Understand – In doing this way, first the file is opened using the cat command and the contents are then passed to the tr command because of the pipe (In pipe, the output of the command to the left is sent as input to the command at the right). Now, the tr command has got its input, it executes, make changes and displays (the way it was doing before. Every time you were giving input, pressing enter, the output was displayed).

UNDERSTANDING tr AND REDIRECTION

Now, most of the times when changes are made to a file, you want to keep those changes. By simply, executing tr you are not making any changes to the file. If you want to store those changes, it is very important for you to store it in a file.

To do this, you need the tr command, cat command, pipe and the redirection operator.

cat file_name|tr “a” “A”|cat >> new_file

Understand – First the cat command executes, it opens the file and the content of the file is then pushed into the tr command. The tr command makes changes to the input that it has got, but this time instead of printing it, it is storing the “changed” content to the new_file.

When you now do, cat new_file, you will be able to see the changed content.

DELVING DEEPER

 tr “a” “A” (enter)

avantikaaa (input)

AvAntikAAA (output)

                                                                                                                                         

tr -s “a” “A” (enter)

avantikaaa

AvAntikA

What happened here? Where did those extra a went? This is the magic of -s option. Here what happens, is that the repetitive characters of the string 1 get replaced by a single character present in string 2.

So, here in the last all the three a’s get replaced by a single A.

                                                                                                                             

tr -s “ava” “A”(enter)

ava (input)

a (output)

Why a single a?

Well, in this command, for every value or character that you write in string 1, you are assining the value a. So that means, a gets a , v gets a and then a again gets a.

If we try running this command without the -s option, we will get aaa.

Now, what happens is that when you do it with -s.
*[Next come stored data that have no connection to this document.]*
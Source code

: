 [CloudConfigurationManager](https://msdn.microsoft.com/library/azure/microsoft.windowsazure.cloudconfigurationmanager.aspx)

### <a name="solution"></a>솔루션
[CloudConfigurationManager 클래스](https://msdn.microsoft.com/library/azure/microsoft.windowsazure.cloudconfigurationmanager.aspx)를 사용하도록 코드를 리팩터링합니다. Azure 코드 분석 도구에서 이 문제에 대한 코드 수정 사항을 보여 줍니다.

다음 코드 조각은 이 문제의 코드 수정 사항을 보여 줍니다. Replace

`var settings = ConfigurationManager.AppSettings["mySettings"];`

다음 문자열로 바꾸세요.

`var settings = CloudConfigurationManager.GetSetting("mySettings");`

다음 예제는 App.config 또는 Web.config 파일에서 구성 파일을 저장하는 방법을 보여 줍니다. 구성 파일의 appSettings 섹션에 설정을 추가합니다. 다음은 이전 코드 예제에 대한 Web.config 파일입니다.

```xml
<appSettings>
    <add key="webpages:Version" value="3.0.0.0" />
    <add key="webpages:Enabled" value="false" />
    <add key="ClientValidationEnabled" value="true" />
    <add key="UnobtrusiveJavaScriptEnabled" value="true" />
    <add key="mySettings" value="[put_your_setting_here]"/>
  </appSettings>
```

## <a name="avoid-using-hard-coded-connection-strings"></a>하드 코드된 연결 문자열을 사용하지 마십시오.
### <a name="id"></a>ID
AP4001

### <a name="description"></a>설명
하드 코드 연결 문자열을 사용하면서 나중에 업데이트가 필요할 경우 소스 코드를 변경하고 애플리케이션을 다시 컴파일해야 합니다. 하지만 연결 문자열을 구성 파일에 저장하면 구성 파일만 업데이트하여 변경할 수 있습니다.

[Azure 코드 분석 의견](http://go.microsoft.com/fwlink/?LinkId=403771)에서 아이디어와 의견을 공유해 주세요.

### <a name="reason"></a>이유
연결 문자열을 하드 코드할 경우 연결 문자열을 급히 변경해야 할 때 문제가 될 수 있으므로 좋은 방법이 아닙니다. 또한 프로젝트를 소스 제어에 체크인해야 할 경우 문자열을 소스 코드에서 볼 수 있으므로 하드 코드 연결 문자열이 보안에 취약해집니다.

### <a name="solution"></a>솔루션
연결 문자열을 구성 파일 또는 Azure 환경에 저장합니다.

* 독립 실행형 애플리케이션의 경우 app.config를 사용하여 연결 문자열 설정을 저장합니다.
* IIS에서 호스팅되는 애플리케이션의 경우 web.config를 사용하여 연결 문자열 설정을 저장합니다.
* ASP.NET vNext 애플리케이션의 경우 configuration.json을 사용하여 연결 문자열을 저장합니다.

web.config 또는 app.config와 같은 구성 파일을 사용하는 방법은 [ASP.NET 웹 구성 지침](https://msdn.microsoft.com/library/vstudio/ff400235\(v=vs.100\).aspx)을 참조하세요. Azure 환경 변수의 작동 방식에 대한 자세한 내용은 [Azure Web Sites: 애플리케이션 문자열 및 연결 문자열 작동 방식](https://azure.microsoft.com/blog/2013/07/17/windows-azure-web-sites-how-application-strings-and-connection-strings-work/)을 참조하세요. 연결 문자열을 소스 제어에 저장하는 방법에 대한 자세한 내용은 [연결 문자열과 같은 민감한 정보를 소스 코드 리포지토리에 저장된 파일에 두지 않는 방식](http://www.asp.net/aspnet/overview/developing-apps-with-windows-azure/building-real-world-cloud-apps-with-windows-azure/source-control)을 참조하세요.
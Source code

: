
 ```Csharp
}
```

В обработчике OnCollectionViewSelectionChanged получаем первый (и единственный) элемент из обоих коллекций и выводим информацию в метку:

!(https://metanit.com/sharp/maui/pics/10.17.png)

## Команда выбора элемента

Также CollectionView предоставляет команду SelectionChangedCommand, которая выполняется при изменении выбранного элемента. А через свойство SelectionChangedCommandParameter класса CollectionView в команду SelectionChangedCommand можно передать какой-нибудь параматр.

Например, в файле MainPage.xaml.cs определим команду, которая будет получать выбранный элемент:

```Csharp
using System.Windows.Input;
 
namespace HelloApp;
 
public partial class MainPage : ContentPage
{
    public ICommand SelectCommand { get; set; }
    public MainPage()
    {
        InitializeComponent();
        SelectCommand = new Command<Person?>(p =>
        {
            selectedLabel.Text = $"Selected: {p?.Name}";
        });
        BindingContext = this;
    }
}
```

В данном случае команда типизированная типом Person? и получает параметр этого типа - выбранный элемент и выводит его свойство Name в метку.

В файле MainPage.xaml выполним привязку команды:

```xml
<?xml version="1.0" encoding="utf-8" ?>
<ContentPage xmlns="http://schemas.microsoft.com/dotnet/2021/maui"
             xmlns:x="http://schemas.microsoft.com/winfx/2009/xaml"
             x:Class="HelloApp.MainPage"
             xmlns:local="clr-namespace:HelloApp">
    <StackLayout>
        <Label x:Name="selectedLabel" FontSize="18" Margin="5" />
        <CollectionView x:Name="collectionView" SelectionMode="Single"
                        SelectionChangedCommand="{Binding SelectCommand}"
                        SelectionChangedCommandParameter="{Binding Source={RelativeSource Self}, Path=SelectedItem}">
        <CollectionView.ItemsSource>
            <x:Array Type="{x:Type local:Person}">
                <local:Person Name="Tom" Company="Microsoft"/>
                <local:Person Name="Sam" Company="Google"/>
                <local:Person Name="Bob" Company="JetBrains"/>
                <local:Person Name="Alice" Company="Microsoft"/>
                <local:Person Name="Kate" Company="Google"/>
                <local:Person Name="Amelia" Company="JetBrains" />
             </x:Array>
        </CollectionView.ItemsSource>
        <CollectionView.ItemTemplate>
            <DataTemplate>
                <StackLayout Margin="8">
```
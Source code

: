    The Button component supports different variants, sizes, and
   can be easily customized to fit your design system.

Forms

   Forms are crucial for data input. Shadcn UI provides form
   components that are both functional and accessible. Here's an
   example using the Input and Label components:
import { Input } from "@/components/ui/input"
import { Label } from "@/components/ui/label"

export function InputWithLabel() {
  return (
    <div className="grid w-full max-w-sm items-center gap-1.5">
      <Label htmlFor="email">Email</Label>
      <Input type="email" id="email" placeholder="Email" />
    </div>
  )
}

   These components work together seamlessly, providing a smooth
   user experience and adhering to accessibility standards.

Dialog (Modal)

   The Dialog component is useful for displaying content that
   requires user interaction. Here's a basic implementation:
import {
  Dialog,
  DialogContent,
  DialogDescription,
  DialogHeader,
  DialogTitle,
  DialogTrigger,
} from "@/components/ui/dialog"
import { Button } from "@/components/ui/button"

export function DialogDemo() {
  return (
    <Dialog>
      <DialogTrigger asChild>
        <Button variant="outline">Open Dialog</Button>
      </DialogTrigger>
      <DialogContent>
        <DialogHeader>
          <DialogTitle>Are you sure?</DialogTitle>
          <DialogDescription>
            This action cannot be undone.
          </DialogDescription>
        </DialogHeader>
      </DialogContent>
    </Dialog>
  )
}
It squeezes all of these a’s and prints a single a.


tr”bc” “fd”(enter)

bcbcbcbcbc

fdfdfdfdfd

 

In this command, the b  gets changed by f and c gets changed by d.

                                                                                                                                              

tr -s “bc” “fd” (enter)

bcbcbcbc

fd

 Simple thing, you know what happened without -s. With -s, it will get squeezed and give a single fd.

Well, this is not what happens. You instead get the output as

fdfdfd. But why?

Because, the tr command is not taking bc as a single string and converting it with a single string fd. No. Instead, you are specifying that b should get changed with f and c with d and since there are no multiple occurence of b and c, -s simply not works.

Now, let us try the above command with a different input –

bbbcccbbbccc

fdfd

WHY?

Here, all the b will get converted to f and c to d and then the multiple occurences will be squeeezed into one.

                                                                                                                                   

tr “ava” “bcd”

avantika

dcdntikd

 

Why is it printing dcd? It should have printed instead, bcd, right?? Well, what is happening here is that, when the tr tries to find out the replacement characters for the characters present in string 1, for a it first finds b, it makes changes and then finds d for a. So, the final change is taken into consideration and is applied to the entire string.

                                                                                                                                         

tr -s “ava” “bcd”

avaavaavaavaava

What happens?

The shell knows it needs to replace a with d and v with c and since there is -s for every consecutive occurence of either of these in the string, it has to be replaced by the single character.

So, a gets replaced by d, v by c and then there are two occurences of a. Each first gets squeezed into a single character and then the change is applied.

Note -: You can now do this with [a-z][A-Z]. In this case, for every lower case letter you are assigning the upper case letter associated.